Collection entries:
- Opening Delimiter -

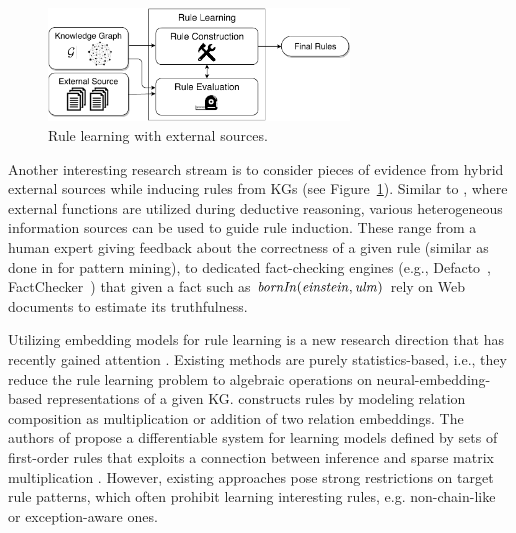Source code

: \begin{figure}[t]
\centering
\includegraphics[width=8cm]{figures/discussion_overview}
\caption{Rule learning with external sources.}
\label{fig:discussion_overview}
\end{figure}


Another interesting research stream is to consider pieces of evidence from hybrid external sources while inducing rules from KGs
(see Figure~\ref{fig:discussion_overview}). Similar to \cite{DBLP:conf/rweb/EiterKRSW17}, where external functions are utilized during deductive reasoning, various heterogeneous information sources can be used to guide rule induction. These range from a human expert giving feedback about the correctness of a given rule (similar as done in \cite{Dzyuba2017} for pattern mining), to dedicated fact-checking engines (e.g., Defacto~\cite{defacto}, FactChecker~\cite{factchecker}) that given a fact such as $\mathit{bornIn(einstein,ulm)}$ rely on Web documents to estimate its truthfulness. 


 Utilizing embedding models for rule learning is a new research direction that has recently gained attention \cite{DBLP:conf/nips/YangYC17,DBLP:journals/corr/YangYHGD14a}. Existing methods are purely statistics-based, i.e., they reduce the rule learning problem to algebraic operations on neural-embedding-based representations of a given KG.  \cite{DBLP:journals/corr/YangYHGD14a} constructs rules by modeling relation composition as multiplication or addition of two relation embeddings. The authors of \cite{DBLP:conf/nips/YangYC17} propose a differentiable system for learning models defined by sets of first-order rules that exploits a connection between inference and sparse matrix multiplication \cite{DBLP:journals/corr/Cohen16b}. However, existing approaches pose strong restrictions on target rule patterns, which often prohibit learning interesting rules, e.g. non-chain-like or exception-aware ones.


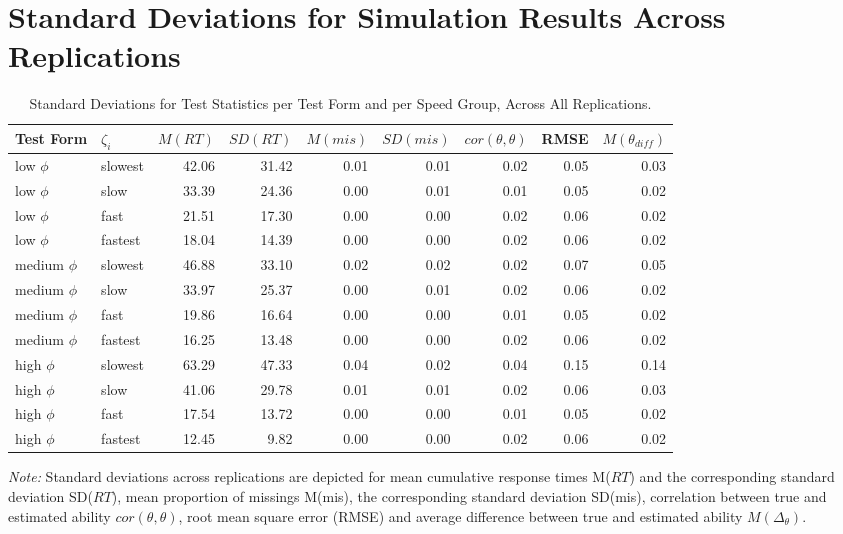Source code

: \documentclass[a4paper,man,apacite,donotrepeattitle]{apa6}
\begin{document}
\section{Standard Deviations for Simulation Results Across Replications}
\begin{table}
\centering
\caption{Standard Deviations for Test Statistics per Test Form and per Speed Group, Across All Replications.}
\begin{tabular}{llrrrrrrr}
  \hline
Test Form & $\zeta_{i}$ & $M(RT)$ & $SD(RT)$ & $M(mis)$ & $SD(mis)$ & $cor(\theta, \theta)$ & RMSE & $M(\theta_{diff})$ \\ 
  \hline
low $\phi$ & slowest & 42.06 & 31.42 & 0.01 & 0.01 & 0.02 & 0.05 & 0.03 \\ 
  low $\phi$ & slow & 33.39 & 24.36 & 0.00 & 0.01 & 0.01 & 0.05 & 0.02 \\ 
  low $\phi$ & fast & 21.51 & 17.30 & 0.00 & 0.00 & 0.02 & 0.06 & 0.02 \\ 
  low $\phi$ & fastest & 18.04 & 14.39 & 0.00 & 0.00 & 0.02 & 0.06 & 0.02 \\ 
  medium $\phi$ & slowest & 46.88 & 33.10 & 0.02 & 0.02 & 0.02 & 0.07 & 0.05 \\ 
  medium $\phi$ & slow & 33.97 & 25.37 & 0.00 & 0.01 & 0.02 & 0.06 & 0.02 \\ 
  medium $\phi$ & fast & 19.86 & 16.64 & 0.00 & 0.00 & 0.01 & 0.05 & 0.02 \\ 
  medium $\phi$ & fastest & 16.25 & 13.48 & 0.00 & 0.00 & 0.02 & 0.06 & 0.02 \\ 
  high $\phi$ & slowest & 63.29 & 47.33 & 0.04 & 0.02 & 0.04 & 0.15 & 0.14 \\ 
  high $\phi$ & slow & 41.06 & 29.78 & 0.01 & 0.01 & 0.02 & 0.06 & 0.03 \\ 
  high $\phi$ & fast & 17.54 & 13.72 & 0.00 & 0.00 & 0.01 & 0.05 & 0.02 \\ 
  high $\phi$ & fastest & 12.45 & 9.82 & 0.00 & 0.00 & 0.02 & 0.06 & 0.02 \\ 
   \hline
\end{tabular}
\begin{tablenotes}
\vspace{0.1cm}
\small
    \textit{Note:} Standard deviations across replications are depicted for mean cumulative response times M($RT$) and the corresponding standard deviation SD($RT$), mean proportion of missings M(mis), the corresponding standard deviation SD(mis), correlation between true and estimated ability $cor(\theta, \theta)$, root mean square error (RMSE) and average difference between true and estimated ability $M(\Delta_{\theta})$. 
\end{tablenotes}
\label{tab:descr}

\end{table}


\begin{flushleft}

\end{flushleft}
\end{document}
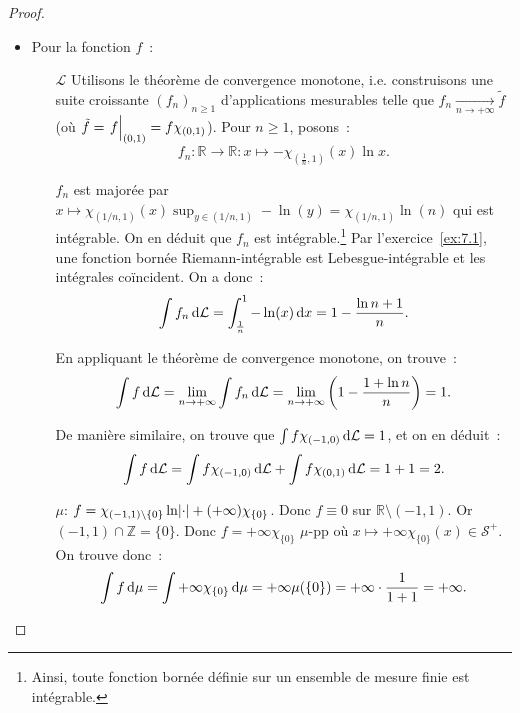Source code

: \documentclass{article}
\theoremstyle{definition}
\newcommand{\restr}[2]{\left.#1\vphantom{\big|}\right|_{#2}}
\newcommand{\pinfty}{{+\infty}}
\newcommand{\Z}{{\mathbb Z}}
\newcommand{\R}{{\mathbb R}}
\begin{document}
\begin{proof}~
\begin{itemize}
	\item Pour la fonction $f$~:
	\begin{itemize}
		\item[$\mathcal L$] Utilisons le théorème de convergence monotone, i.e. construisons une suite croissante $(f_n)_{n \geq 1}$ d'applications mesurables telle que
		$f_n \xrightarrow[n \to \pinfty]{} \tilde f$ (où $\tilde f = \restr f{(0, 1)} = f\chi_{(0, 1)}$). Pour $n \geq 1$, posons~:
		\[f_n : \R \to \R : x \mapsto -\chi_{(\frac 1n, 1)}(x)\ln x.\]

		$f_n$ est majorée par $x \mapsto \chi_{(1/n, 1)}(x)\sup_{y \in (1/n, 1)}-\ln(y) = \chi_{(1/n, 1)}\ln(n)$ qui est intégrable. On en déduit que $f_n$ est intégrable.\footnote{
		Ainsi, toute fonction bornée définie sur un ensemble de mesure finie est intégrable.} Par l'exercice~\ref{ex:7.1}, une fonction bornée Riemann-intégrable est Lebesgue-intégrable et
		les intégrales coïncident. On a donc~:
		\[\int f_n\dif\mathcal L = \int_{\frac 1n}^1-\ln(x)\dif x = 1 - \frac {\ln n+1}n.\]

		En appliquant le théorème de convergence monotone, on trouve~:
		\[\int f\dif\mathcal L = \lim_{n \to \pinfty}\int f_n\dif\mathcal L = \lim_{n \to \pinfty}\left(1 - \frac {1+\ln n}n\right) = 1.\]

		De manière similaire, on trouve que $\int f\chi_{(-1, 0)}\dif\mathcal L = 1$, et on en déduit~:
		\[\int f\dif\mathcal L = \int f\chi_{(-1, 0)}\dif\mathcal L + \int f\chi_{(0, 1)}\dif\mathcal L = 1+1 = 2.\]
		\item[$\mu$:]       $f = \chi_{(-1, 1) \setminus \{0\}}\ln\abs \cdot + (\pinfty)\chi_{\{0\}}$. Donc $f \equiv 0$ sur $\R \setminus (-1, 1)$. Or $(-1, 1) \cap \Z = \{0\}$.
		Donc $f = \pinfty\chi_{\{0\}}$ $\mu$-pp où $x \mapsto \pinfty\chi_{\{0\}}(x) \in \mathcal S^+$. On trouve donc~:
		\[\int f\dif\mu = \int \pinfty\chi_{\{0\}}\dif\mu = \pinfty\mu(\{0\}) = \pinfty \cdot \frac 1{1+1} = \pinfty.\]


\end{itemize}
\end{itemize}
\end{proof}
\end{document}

- Closing Delimiter -
- Opening Delimiter -

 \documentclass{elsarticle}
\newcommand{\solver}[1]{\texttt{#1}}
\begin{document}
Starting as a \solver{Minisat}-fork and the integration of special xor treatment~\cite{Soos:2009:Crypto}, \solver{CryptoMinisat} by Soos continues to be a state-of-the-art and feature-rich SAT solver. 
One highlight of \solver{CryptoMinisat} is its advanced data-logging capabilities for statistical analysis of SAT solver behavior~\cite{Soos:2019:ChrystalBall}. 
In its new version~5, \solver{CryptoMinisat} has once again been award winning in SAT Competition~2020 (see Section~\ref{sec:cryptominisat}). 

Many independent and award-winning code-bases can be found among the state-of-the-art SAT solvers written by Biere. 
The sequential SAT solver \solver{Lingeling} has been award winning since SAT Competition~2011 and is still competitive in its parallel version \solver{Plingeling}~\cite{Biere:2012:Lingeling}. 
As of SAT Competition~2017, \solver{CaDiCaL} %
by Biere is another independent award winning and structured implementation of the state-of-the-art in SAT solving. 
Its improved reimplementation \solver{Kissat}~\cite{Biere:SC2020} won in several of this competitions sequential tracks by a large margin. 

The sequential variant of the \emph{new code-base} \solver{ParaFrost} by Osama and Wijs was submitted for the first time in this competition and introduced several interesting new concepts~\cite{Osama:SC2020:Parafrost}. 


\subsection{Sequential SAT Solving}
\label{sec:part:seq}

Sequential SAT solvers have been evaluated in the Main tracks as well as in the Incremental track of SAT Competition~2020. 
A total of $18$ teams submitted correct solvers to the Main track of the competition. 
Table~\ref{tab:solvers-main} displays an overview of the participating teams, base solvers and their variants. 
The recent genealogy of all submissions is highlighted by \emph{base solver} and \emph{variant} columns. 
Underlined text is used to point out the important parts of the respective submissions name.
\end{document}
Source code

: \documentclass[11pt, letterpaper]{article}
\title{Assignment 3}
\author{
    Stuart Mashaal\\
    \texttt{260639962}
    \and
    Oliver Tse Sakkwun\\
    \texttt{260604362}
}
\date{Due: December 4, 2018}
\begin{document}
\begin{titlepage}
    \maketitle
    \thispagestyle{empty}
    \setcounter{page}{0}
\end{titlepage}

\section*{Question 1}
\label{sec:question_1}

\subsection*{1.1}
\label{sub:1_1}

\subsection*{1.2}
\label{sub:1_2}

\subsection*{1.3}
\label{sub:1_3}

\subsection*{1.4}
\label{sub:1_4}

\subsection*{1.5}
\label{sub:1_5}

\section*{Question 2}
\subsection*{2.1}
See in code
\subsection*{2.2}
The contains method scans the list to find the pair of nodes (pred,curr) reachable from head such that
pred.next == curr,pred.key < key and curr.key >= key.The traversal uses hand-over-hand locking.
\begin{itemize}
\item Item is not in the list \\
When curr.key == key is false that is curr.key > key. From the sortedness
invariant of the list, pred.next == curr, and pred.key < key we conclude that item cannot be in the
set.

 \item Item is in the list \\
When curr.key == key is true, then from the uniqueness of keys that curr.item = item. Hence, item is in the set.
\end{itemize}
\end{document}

- Closing Delimiter -
- Opening Delimiter -

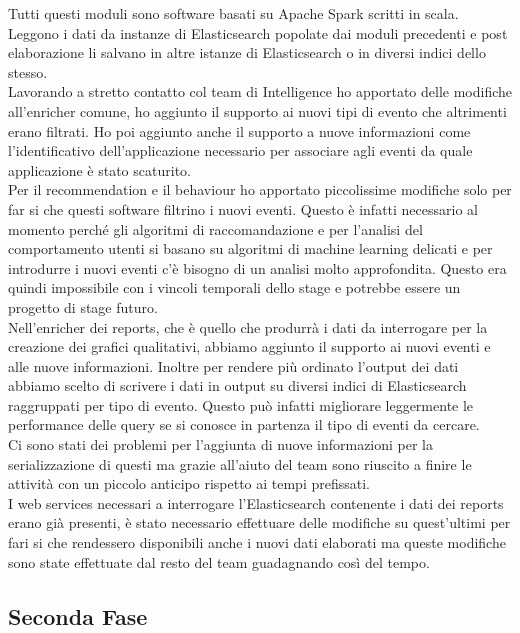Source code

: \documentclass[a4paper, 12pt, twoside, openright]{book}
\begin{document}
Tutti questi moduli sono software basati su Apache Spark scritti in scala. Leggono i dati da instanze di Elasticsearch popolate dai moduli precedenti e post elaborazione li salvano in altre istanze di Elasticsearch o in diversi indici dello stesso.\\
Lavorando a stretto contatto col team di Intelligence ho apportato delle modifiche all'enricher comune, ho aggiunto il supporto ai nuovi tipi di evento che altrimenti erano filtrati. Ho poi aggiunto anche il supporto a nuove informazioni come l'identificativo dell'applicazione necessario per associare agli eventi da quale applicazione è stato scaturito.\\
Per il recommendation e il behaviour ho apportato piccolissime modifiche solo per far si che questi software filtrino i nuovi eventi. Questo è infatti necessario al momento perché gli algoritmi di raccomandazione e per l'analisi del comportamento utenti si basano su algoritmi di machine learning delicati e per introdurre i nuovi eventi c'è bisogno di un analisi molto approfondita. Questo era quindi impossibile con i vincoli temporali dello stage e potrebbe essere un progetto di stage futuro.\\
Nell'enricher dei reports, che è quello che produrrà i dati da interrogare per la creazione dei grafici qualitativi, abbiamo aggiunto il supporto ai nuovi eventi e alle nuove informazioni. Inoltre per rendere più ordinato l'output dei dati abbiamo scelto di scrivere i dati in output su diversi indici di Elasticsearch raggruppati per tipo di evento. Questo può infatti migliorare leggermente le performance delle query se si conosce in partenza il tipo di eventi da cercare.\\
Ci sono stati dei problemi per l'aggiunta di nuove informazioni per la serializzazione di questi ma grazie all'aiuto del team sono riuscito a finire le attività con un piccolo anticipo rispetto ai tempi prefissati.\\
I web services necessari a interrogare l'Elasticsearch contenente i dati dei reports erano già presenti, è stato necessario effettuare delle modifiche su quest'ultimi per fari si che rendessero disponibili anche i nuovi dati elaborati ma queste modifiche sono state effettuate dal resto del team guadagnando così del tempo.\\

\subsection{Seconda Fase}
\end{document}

- Closing Delimiter -

▸ PROBLEM DESCRIPTION: In the data above, find the line with "Sequential SAT solvers" and the line with "is in the list \\". Retype both, plus every line between them, exactly.

▸ SOLUTION TO THE PROBLEM:
Sequential SAT solvers have been evaluated in the Main tracks as well as in the Incremental track of SAT Competition~2020. 
A total of $18$ teams submitted correct solvers to the Main track of the competition. 
Table~\ref{tab:solvers-main} displays an overview of the participating teams, base solvers and their variants. 
The recent genealogy of all submissions is highlighted by \emph{base solver} and \emph{variant} columns. 
Underlined text is used to point out the important parts of the respective submissions name.
\end{document}
Source code

: \documentclass[11pt, letterpaper]{article}
\title{Assignment 3}
\author{
    Stuart Mashaal\\
    \texttt{260639962}
    \and
    Oliver Tse Sakkwun\\
    \texttt{260604362}
}
\date{Due: December 4, 2018}
\begin{document}
\begin{titlepage}
    \maketitle
    \thispagestyle{empty}
    \setcounter{page}{0}
\end{titlepage}

\section*{Question 1}
\label{sec:question_1}

\subsection*{1.1}
\label{sub:1_1}

\subsection*{1.2}
\label{sub:1_2}

\subsection*{1.3}
\label{sub:1_3}

\subsection*{1.4}
\label{sub:1_4}

\subsection*{1.5}
\label{sub:1_5}

\section*{Question 2}
\subsection*{2.1}
See in code
\subsection*{2.2}
The contains method scans the list to find the pair of nodes (pred,curr) reachable from head such that
pred.next == curr,pred.key < key and curr.key >= key.The traversal uses hand-over-hand locking.
\begin{itemize}
\item Item is not in the list \\
When curr.key == key is false that is curr.key > key. From the sortedness
invariant of the list, pred.next == curr, and pred.key < key we conclude that item cannot be in the
set.

 \item Item is in the list \\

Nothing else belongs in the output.